**Action item**
Pick out every line in the data below that holds "infty".

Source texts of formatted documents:
----
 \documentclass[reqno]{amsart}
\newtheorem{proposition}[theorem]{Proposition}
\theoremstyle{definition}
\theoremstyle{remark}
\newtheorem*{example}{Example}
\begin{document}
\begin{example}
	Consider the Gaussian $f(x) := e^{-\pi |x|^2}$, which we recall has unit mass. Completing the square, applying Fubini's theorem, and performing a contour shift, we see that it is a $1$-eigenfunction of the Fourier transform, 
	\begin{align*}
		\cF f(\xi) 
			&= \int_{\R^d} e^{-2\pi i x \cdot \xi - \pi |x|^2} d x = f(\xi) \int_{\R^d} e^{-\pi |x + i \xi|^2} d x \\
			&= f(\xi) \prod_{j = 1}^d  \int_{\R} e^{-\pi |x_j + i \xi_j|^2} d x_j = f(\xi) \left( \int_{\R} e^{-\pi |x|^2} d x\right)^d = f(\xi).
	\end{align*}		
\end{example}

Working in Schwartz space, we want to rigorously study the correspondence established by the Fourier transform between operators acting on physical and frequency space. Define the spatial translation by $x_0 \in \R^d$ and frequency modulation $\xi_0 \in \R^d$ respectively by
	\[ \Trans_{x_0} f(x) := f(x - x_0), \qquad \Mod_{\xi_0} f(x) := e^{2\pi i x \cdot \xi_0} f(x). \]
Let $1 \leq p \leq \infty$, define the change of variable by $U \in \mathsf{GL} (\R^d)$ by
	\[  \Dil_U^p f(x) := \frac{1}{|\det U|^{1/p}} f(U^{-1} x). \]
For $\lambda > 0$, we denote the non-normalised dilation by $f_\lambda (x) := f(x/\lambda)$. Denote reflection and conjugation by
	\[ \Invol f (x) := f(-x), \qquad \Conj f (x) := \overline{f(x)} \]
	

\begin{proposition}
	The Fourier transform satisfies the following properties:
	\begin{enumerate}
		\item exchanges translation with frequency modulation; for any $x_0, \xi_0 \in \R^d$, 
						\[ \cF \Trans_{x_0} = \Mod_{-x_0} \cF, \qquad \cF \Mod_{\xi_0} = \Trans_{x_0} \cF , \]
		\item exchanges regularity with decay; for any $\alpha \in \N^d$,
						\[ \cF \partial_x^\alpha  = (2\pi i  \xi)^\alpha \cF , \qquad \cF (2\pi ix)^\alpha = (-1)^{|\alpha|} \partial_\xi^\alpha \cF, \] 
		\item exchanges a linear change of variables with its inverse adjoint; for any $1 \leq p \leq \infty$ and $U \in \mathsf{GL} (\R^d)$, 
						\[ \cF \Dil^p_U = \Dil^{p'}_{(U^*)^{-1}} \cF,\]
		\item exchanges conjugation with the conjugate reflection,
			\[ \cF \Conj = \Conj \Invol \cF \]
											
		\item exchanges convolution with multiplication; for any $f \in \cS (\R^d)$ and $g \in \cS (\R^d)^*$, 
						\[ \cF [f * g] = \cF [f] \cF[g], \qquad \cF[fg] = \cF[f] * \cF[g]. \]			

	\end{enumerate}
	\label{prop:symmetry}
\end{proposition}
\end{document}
----
**Solution to this task**
Let $1 \leq p \leq \infty$, define the change of variable by $U \in \mathsf{GL} (\R^d)$ by
		\item exchanges a linear change of variables with its inverse adjoint; for any $1 \leq p \leq \infty$ and $U \in \mathsf{GL} (\R^d)$, 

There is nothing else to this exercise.